[Entries taken from a collection]
[Start of section]

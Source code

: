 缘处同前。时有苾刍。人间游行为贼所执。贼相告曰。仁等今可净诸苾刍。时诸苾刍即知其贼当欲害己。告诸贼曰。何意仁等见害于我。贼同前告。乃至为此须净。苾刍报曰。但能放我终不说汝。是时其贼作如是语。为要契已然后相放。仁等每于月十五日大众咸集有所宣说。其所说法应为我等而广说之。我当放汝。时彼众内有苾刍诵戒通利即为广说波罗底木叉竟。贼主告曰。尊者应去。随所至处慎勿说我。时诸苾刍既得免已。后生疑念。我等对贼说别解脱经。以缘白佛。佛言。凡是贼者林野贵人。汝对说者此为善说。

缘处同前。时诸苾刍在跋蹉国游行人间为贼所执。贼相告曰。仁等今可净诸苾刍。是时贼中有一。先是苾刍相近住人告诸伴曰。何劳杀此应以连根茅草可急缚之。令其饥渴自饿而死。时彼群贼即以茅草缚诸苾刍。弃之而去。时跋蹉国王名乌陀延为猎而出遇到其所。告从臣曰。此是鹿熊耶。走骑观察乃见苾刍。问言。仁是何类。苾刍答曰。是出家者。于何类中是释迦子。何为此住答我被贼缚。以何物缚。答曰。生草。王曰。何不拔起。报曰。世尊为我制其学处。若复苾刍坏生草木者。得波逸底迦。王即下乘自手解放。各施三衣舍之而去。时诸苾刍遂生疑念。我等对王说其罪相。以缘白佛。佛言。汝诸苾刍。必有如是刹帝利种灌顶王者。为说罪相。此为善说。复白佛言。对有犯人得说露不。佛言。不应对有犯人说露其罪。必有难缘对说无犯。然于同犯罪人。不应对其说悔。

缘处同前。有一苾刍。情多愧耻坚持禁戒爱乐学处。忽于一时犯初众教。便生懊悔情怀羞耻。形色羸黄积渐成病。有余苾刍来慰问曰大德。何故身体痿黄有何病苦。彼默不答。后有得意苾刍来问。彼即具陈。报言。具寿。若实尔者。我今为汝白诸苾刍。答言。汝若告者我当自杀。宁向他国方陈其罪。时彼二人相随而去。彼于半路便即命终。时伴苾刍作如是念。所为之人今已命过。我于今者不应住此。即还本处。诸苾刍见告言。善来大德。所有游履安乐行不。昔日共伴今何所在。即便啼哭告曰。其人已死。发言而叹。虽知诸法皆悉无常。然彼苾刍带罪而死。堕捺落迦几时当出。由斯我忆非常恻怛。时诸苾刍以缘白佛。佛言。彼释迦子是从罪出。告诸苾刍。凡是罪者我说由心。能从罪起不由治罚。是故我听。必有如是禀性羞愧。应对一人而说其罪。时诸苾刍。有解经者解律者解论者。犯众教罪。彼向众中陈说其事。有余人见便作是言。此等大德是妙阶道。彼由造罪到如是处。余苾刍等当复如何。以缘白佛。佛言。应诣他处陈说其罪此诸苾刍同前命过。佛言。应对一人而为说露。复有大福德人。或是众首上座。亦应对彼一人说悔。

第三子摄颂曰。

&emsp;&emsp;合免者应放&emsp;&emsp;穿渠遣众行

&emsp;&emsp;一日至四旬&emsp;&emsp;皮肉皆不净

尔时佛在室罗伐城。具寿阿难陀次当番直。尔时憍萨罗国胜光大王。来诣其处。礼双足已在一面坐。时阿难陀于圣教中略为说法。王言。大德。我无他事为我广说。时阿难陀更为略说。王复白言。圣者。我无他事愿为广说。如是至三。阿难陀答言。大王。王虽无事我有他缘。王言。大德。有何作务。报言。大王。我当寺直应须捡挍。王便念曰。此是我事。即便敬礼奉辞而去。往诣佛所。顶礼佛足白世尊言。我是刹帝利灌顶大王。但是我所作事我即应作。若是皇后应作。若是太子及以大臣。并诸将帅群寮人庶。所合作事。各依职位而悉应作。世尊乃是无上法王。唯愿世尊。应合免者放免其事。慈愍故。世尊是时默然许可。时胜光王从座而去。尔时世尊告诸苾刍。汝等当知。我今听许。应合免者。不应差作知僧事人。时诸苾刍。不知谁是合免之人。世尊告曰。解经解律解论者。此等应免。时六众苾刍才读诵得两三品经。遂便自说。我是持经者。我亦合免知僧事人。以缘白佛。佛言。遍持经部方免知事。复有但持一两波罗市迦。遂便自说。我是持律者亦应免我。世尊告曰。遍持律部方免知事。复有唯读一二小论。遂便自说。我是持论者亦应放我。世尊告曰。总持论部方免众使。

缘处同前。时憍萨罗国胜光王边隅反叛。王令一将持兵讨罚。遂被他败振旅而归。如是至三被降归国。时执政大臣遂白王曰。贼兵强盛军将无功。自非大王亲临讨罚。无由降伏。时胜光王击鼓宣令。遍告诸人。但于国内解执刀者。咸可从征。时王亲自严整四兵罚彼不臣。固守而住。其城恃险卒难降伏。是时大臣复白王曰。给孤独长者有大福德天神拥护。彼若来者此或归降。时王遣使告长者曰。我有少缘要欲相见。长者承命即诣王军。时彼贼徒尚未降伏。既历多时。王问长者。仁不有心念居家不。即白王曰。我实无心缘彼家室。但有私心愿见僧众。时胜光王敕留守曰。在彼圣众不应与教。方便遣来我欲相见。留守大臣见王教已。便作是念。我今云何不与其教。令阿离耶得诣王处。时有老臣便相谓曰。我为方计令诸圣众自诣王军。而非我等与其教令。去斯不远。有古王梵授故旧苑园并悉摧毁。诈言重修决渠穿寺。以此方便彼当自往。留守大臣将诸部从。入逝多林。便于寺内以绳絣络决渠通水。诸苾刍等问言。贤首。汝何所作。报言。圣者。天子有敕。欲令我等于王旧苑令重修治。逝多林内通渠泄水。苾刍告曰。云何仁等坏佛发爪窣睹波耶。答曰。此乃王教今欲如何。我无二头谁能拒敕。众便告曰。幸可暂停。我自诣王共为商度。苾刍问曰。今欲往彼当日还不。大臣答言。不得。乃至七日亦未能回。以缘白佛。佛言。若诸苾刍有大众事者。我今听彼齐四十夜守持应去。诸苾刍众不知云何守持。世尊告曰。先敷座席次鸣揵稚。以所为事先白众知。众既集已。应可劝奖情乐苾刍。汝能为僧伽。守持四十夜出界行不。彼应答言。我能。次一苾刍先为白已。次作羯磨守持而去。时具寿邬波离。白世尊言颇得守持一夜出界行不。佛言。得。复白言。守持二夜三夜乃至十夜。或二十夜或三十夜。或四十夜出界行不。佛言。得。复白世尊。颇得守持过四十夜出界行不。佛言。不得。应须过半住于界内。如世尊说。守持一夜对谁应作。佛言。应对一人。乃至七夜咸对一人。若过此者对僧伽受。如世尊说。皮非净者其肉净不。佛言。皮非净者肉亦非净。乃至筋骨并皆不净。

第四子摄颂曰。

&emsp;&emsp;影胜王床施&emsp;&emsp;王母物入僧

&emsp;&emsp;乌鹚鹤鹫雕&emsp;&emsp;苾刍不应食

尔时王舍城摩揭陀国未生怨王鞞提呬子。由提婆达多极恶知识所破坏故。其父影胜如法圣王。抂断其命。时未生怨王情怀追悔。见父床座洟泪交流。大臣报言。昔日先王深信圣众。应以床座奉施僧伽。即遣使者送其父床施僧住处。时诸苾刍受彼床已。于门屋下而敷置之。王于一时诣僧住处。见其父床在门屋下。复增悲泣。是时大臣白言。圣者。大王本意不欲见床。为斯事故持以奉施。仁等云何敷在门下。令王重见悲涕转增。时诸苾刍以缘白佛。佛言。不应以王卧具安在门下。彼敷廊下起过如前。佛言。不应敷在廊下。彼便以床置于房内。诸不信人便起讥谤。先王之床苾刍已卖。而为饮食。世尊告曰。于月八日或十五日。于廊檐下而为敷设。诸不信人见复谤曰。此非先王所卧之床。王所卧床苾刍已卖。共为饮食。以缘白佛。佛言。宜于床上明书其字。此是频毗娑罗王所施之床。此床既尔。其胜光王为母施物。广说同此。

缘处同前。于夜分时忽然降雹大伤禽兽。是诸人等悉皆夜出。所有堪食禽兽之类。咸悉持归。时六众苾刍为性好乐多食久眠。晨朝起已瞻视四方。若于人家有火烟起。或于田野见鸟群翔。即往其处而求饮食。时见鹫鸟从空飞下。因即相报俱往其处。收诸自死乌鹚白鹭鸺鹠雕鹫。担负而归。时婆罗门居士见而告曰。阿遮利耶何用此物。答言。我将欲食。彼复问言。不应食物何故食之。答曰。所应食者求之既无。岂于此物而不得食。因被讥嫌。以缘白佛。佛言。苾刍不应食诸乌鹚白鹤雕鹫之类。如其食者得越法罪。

[End of section]

(Task to carry out) Going from the line that contains "缘处同前。时憍萨罗国胜光王边" to the last line of the records, reproduce every line as written.

(Output of the exercise)
缘处同前。时憍萨罗国胜光王边隅反叛。王令一将持兵讨罚。遂被他败振旅而归。如是至三被降归国。时执政大臣遂白王曰。贼兵强盛军将无功。自非大王亲临讨罚。无由降伏。时胜光王击鼓宣令。遍告诸人。但于国内解执刀者。咸可从征。时王亲自严整四兵罚彼不臣。固守而住。其城恃险卒难降伏。是时大臣复白王曰。给孤独长者有大福德天神拥护。彼若来者此或归降。时王遣使告长者曰。我有少缘要欲相见。长者承命即诣王军。时彼贼徒尚未降伏。既历多时。王问长者。仁不有心念居家不。即白王曰。我实无心缘彼家室。但有私心愿见僧众。时胜光王敕留守曰。在彼圣众不应与教。方便遣来我欲相见。留守大臣见王教已。便作是念。我今云何不与其教。令阿离耶得诣王处。时有老臣便相谓曰。我为方计令诸圣众自诣王军。而非我等与其教令。去斯不远。有古王梵授故旧苑园并悉摧毁。诈言重修决渠穿寺。以此方便彼当自往。留守大臣将诸部从。入逝多林。便于寺内以绳絣络决渠通水。诸苾刍等问言。贤首。汝何所作。报言。圣者。天子有敕。欲令我等于王旧苑令重修治。逝多林内通渠泄水。苾刍告曰。云何仁等坏佛发爪窣睹波耶。答曰。此乃王教今欲如何。我无二头谁能拒敕。众便告曰。幸可暂停。我自诣王共为商度。苾刍问曰。今欲往彼当日还不。大臣答言。不得。乃至七日亦未能回。以缘白佛。佛言。若诸苾刍有大众事者。我今听彼齐四十夜守持应去。诸苾刍众不知云何守持。世尊告曰。先敷座席次鸣揵稚。以所为事先白众知。众既集已。应可劝奖情乐苾刍。汝能为僧伽。守持四十夜出界行不。彼应答言。我能。次一苾刍先为白已。次作羯磨守持而去。时具寿邬波离。白世尊言颇得守持一夜出界行不。佛言。得。复白言。守持二夜三夜乃至十夜。或二十夜或三十夜。或四十夜出界行不。佛言。得。复白世尊。颇得守持过四十夜出界行不。佛言。不得。应须过半住于界内。如世尊说。守持一夜对谁应作。佛言。应对一人。乃至七夜咸对一人。若过此者对僧伽受。如世尊说。皮非净者其肉净不。佛言。皮非净者肉亦非净。乃至筋骨并皆不净。

第四子摄颂曰。

&emsp;&emsp;影胜王床施&emsp;&emsp;王母物入僧

&emsp;&emsp;乌鹚鹤鹫雕&emsp;&emsp;苾刍不应食

尔时王舍城摩揭陀国未生怨王鞞提呬子。由提婆达多极恶知识所破坏故。其父影胜如法圣王。抂断其命。时未生怨王情怀追悔。见父床座洟泪交流。大臣报言。昔日先王深信圣众。应以床座奉施僧伽。即遣使者送其父床施僧住处。时诸苾刍受彼床已。于门屋下而敷置之。王于一时诣僧住处。见其父床在门屋下。复增悲泣。是时大臣白言。圣者。大王本意不欲见床。为斯事故持以奉施。仁等云何敷在门下。令王重见悲涕转增。时诸苾刍以缘白佛。佛言。不应以王卧具安在门下。彼敷廊下起过如前。佛言。不应敷在廊下。彼便以床置于房内。诸不信人便起讥谤。先王之床苾刍已卖。而为饮食。世尊告曰。于月八日或十五日。于廊檐下而为敷设。诸不信人见复谤曰。此非先王所卧之床。王所卧床苾刍已卖。共为饮食。以缘白佛。佛言。宜于床上明书其字。此是频毗娑罗王所施之床。此床既尔。其胜光王为母施物。广说同此。

缘处同前。于夜分时忽然降雹大伤禽兽。是诸人等悉皆夜出。所有堪食禽兽之类。咸悉持归。时六众苾刍为性好乐多食久眠。晨朝起已瞻视四方。若于人家有火烟起。或于田野见鸟群翔。即往其处而求饮食。时见鹫鸟从空飞下。因即相报俱往其处。收诸自死乌鹚白鹭鸺鹠雕鹫。担负而归。时婆罗门居士见而告曰。阿遮利耶何用此物。答言。我将欲食。彼复问言。不应食物何故食之。答曰。所应食者求之既无。岂于此物而不得食。因被讥嫌。以缘白佛。佛言。苾刍不应食诸乌鹚白鹤雕鹫之类。如其食者得越法罪。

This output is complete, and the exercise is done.